Peter Watts Posted on 16/09/2019
Local societies are the white blood cells of the canal network, working hard to protect, preserve, restore and promote the canal system in their areas. And there aren’t many places in the country – or in any country, in fact – with as many miles of canals as Birmingham, which means the Birmingham Canal Navigations Society (BCNS) have their work cut out to oversee their chosen patch. But this is what the volunteers of the BCNS have been doing since 1968, working closely with the Canal & River Trust to ensure Birmingham’s unique network of canals remains a source of local pride as well as a national treasure.
The Birmingham Canal Navigations system constitutes around 100 miles of canal centred on Gas Street Basin in the city centre and spreading into the surrounding countryside through a variety of canals including the Birmingham & Fazeley Canal, Main Line, and Worcester & Birmingham Canal. The fact Birmingham still has so many canals is down to the work of the BCNS, which was formed in 1968 to protect threatened canals. Now that the immediate danger is over, the BCNS is focused on restoration, maintenance and promotion. The society’s home is a restored pumphouse on the Titford Canal in Oldbury, where members meet monthly for talks by a variety of speakers. The BCNS also runs two annual cruises and the Marathon Challenge, to see how much of the network can be covered over a bank holiday weekend.

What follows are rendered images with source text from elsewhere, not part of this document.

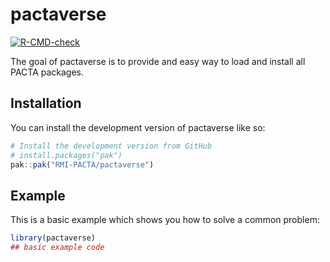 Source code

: 
<!-- README.md is generated from README.Rmd. Please edit that file -->

# pactaverse

<!-- badges: start -->

[![R-CMD-check](https://github.com/RMI-PACTA/pactaverse/actions/workflows/R-CMD-check.yaml/badge.svg)](https://github.com/RMI-PACTA/pactaverse/actions/workflows/R-CMD-check.yaml)
<!-- badges: end -->

The goal of pactaverse is to provide and easy way to load and install
all PACTA packages.

## Installation

You can install the development version of pactaverse like so:

``` r
# Install the development version from GitHub
# install.packages("pak")
pak::pak("RMI-PACTA/pactaverse")
```

## Example

This is a basic example which shows you how to solve a common problem:

``` r
library(pactaverse)
## basic example code
```
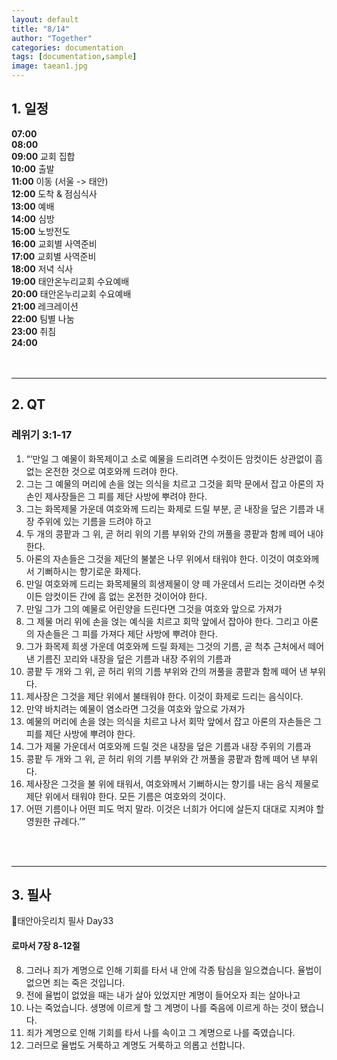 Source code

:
 ```yaml
---
layout: default
title: "8/14"
author: "Together"
categories: documentation
tags: [documentation,sample]
image: taean1.jpg
---
```


## 1. 일정
**07:00**  
**08:00**  
**09:00** 교회 집합  
**10:00** 출발  
**11:00** 이동 (서울 -> 태안)  
**12:00** 도착 & 점심식사  
**13:00** 예배  
**14:00** 심방  
**15:00** 노방전도  
**16:00** 교회별 사역준비  
**17:00** 교회별 사역준비  
**18:00** 저녁 식사  
**19:00** 태안온누리교회 수요예배  
**20:00** 태안온누리교회 수요예배  
**21:00** 레크레이션  
**22:00** 팀별 나눔  
**23:00** 취침  
**24:00**  
<br>
<br>
<hr>

## 2. QT
### 레위기 3:1-17
1. “‘만일 그 예물이 화목제이고 소로 예물을 드리려면 수컷이든 암컷이든 상관없이 흠 없는 온전한 것으로 여호와께 드려야 한다.
2. 그는 그 예물의 머리에 손을 얹는 의식을 치르고 그것을 회막 문에서 잡고 아론의 자손인 제사장들은 그 피를 제단 사방에 뿌려야 한다.
3. 그는 화목제물 가운데 여호와께 드리는 화제로 드릴 부분, 곧 내장을 덮은 기름과 내장 주위에 있는 기름을 드려야 하고
4. 두 개의 콩팥과 그 위, 곧 허리 위의 기름 부위와 간의 꺼풀을 콩팥과 함께 떼어 내야 한다.
5. 아론의 자손들은 그것을 제단의 불붙은 나무 위에서 태워야 한다. 이것이 여호와께서 기뻐하시는 향기로운 화제다.
6. 만일 여호와께 드리는 화목제물의 희생제물이 양 떼 가운데서 드리는 것이라면 수컷이든 암컷이든 간에 흠 없는 온전한 것이어야 한다.
7. 만일 그가 그의 예물로 어린양을 드린다면 그것을 여호와 앞으로 가져가
8. 그 제물 머리 위에 손을 얹는 예식을 치르고 회막 앞에서 잡아야 한다. 그리고 아론의 자손들은 그 피를 가져다 제단 사방에 뿌려야 한다.
9. 그가 화목제 희생 가운데 여호와께 드릴 화제는 그것의 기름, 곧 척추 근처에서 떼어 낸 기름진 꼬리와 내장을 덮은 기름과 내장 주위의 기름과
10. 콩팥 두 개와 그 위, 곧 허리 위의 기름 부위와 간의 꺼풀을 콩팥과 함께 떼어 낸 부위다.
11. 제사장은 그것을 제단 위에서 불태워야 한다. 이것이 화제로 드리는 음식이다.
12. 만약 바치려는 예물이 염소라면 그것을 여호와 앞으로 가져가
13. 예물의 머리에 손을 얹는 의식을 치르고 나서 회막 앞에서 잡고 아론의 자손들은 그 피를 제단 사방에 뿌려야 한다.
14. 그가 제물 가운데서 여호와께 드릴 것은 내장을 덮은 기름과 내장 주위의 기름과
15. 콩팥 두 개와 그 위, 곧 허리 위의 기름 부위와 간 꺼풀을 콩팥과 함께 떼어 낸 부위다.
16. 제사장은 그것을 불 위에 태워서, 여호와께서 기뻐하시는 향기를 내는 음식 제물로 제단 위에서 태워야 한다. 모든 기름은 여호와의 것이다.
17. 어떤 기름이나 어떤 피도 먹지 말라. 이것은 너희가 어디에 살든지 대대로 지켜야 할 영원한 규례다.’”

<br>
<br>
<hr>

## 3. 필사
📝태안아웃리치 필사 Day33

#### 로마서 7장 8-12절

8. 그러나 죄가 계명으로 인해 기회를 타서 내 안에 각종 탐심을 일으켰습니다. 율법이 없으면 죄는 죽은 것입니다.
9. 전에 율법이 없었을 때는 내가 살아 있었지만 계명이 들어오자 죄는 살아나고
10. 나는 죽었습니다. 생명에 이르게 할 그 계명이 나를 죽음에 이르게 하는 것이 됐습니다.
11. 죄가 계명으로 인해 기회를 타서 나를 속이고 그 계명으로 나를 죽였습니다.
12. 그러므로 율법도 거룩하고 계명도 거룩하고 의롭고 선합니다.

Like many local societies, volunteers at the BCNS aren’t afraid to get their hands dirty, and regularly take part in maintenance work using a purpose-built working boat. The BCNS also owns two traditional working boats with Combeswood Canal Trust, a local society focusing on the Dudley No 2 Canal. The BCNS are currently working to refurbish Titford Pools and in November 2019 will celebrate the 250th anniversary of the canals reaching Birmingham with a mass cruise into the city centre followed by entertainment at the Crescent Theatre.